PhilPhil
PhilPhil

Reputation: 173

How to get absolute path of a javascript?

I'm trying to find the absolute path of my javascript file (not the URL). Instead of hardcoding absolutely paths, I'd prefer using relative paths. For example:

/static/js/index.js
/static/config/1.json
/static/config/2.json

If I can get the absolute path of index.js, then I'm only ../config/ away from accessing either of the two json files.

Searching SO and the internet I either get suggestions for finding the URL, which work but won't solve my problem. Or for file paths, using windows.location.pathname but any permutation of it that I try either returns an empty string, or /.

        var currentDirectory = window.location.pathname.split('/').slice(0, -1).join('/');
        console.log("Curr dir: " + currentDirectory);

(Returns empty string)

        var location = window.location.pathname;
        var directoryPath = location.substring(0, location.lastIndexOf("/")+1);
        console.log(" dirPath: " + directoryPath);

(Returns a /)

What I'm hoping for is something like:

var absolute_path = window.function.absolute.path()

Which would return say: /u/user/develop/project/server/static/js/index.js From which I could: (pseudo code again)
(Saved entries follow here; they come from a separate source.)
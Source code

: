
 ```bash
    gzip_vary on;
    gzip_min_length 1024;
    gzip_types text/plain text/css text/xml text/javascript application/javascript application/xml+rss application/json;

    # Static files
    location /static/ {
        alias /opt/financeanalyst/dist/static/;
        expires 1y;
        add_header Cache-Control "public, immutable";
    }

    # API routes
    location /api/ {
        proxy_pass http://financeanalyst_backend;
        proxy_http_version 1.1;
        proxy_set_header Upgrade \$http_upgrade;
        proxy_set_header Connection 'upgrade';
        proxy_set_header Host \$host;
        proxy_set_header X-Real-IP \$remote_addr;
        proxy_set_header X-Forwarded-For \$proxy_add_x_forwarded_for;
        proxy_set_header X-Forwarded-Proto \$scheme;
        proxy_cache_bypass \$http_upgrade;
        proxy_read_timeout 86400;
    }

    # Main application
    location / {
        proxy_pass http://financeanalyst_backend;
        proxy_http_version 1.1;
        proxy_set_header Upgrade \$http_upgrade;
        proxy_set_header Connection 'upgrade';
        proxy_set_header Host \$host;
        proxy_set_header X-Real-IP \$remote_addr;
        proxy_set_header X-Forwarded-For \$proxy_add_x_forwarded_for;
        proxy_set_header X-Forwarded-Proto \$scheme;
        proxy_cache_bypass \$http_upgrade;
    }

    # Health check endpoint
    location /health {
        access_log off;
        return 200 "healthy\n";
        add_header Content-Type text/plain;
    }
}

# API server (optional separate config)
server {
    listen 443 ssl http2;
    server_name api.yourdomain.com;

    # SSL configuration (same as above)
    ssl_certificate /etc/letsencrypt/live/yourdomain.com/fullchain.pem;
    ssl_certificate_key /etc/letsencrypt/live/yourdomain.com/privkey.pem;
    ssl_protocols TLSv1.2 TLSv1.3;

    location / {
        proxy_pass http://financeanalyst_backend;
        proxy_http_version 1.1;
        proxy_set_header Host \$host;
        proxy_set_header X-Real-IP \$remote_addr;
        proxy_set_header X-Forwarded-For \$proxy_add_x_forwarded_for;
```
var locations = absolute_path.split("js");
# location[0] = "/u/user/develop/project/server/static"
# location[1] = "js/index.js"
var config_file_locations = locations[0] + "config/";
var absolute_path_json1 = config_file_locations + "1.json"

-- EDIT --

Ok, looking at window.location it returns the URL so clearly that's not an answer here.

Upvotes: 2

Views: 6956

Answers (1)

Quentin
Quentin

Reputation: 944442

/static/js/index.js is an absolute path. You can tell because it starts with a /, which takes it back to the root of the web site.

There is no automatic way for a browser to tell anything about how a web server determined how it generated the content for a given URL.

All a browser knows is that it asked the server for /static/js/index.js and the server responded with some JavaScript.

The server might have read a static file, and that file might be in a directory called js and that directory might be a subdirectory of one called static … but then the server might have taken the whole URL, used it in a database query, and pulled the results from a database … or it might have proxied the request to another HTTP server on another computer on another continent.

If you want your client-side JS to know anything about the structure of the filesystem on the HTTP server, then you need to give it that information somehow. It can't get it from the browser.